**Data in this exercise**
◇ ◇ ◇ ◇ ◇ ◇ ◇
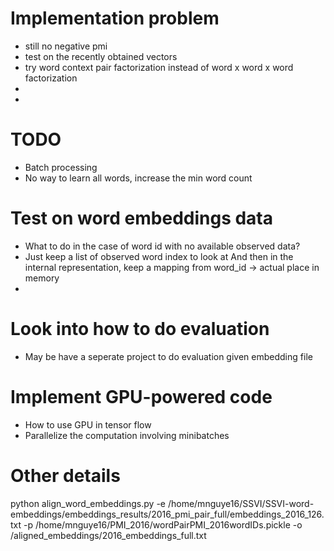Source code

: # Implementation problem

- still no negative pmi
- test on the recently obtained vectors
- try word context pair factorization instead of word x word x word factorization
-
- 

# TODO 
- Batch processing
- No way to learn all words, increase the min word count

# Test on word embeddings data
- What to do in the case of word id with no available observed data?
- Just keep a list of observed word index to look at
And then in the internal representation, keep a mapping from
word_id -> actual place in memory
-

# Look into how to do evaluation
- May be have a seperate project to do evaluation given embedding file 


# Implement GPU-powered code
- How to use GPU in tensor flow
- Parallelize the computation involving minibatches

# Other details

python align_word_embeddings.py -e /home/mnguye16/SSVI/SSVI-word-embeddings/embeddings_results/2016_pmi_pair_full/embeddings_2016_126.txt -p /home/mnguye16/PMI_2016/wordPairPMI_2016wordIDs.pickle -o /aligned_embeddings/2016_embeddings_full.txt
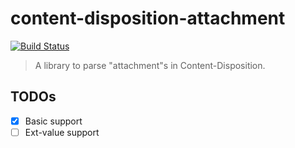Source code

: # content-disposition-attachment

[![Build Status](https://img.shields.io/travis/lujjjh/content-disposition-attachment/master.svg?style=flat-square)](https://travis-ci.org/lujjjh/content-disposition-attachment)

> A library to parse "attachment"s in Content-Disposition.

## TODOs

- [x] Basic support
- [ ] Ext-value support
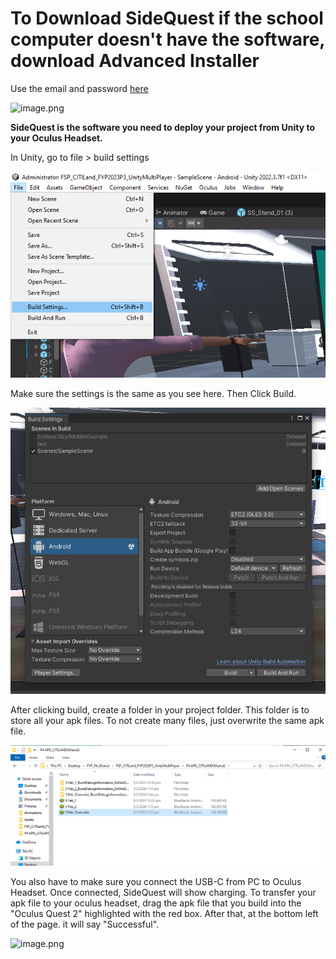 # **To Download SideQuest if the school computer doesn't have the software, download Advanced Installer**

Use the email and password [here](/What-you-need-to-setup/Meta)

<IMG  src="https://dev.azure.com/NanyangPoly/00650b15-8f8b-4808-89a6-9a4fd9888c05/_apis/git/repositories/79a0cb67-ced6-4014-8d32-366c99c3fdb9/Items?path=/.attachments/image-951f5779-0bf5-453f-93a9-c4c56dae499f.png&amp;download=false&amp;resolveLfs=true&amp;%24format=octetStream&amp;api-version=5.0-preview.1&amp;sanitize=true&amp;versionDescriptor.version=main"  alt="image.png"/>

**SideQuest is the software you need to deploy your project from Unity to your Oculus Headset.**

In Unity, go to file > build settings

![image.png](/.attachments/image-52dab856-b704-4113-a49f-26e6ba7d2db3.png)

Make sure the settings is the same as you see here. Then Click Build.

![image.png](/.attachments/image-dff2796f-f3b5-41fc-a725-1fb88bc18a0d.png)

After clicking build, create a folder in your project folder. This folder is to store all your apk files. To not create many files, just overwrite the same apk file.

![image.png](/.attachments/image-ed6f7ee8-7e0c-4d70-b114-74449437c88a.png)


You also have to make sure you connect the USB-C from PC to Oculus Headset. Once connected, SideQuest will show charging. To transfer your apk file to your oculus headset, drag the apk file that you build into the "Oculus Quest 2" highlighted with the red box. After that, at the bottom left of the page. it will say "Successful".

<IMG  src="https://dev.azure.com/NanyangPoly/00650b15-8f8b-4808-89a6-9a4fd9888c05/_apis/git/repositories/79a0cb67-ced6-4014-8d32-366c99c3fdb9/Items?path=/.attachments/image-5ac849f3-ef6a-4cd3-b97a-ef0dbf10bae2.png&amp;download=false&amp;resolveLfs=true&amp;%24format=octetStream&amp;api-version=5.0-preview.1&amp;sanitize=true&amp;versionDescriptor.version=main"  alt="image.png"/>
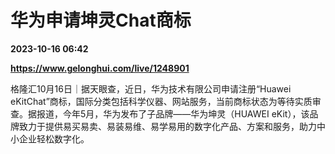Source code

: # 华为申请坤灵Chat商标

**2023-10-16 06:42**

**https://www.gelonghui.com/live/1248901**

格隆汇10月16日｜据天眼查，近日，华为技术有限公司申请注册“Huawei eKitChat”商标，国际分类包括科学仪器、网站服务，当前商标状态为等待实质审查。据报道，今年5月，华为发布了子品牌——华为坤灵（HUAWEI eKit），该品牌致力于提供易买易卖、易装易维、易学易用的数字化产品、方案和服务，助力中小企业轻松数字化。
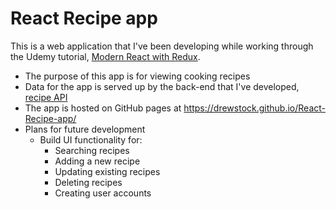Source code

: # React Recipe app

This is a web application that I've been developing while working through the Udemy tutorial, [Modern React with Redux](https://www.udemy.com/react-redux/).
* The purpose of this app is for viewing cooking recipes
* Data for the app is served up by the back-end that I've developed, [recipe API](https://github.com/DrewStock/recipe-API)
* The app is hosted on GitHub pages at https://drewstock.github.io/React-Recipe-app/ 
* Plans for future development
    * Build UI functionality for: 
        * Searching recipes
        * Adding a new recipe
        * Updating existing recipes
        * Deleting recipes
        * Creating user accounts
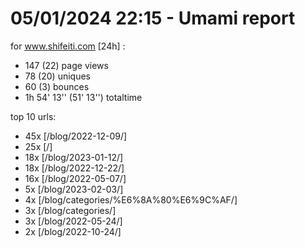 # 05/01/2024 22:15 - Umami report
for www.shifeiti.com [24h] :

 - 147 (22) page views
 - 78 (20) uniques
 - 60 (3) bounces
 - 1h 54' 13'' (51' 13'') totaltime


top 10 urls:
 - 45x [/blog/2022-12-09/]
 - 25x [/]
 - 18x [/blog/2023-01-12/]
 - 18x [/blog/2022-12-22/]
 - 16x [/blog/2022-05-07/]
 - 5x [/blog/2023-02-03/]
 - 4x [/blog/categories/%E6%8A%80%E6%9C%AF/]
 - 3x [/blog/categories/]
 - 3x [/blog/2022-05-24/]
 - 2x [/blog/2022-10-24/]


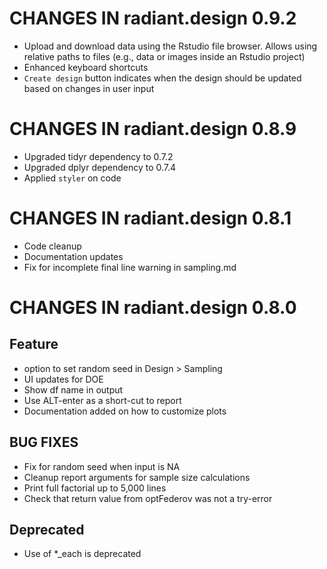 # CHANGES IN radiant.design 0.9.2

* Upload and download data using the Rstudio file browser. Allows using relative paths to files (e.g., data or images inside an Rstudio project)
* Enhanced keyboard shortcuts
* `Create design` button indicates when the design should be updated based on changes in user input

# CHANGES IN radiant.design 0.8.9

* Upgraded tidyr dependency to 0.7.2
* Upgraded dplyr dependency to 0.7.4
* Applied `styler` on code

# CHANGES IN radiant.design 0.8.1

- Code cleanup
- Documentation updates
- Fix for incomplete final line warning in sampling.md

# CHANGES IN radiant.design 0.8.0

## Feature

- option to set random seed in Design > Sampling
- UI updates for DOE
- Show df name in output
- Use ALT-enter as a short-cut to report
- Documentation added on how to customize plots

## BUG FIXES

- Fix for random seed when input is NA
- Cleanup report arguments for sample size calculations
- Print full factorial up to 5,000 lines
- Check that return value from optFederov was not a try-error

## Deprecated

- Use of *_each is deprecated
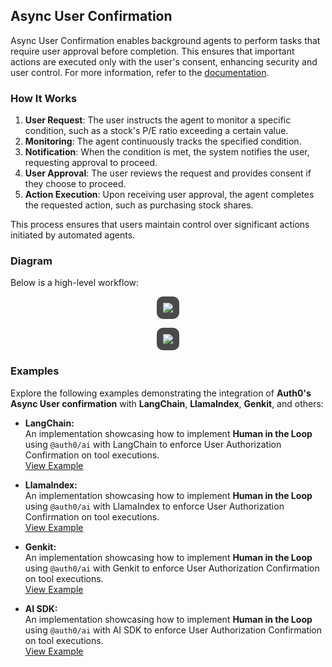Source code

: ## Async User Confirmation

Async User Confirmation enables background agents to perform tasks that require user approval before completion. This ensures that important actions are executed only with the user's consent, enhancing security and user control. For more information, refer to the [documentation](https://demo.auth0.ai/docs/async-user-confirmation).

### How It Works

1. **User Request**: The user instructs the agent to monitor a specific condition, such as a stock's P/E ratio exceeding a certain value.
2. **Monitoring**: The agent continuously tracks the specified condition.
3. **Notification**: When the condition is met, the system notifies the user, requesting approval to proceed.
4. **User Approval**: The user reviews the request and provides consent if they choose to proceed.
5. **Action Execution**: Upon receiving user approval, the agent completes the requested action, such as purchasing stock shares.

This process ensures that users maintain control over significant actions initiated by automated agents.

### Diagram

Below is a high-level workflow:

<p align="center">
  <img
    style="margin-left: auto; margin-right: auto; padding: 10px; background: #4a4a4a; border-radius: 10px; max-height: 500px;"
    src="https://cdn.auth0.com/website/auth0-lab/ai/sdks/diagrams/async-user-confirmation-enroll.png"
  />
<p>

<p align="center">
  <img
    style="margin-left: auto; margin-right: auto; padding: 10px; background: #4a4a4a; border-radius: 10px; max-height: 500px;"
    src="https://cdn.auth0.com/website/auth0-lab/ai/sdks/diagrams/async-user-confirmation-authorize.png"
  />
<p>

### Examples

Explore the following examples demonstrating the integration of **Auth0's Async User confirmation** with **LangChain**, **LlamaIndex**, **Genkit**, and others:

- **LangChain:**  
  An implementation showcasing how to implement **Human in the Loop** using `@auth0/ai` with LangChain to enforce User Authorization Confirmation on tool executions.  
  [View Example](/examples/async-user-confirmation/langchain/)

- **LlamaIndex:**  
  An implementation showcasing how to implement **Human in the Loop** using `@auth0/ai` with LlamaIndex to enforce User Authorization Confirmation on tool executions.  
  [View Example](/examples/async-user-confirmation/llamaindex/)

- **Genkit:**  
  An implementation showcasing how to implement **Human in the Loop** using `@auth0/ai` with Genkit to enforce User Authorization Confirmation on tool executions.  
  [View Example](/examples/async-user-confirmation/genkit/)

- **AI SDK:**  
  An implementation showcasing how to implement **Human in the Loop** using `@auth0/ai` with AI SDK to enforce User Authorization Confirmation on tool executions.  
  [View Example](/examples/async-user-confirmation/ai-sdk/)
◇ ◇ ◇ ◇ ◇ ◇ ◇
**To do**
Using the entries above, give again each line from the one containing "with AI SDK" through the last line, exactly and only those.

**Answer to this task**
  An implementation showcasing how to implement **Human in the Loop** using `@auth0/ai` with AI SDK to enforce User Authorization Confirmation on tool executions.  
  [View Example](/examples/async-user-confirmation/ai-sdk/)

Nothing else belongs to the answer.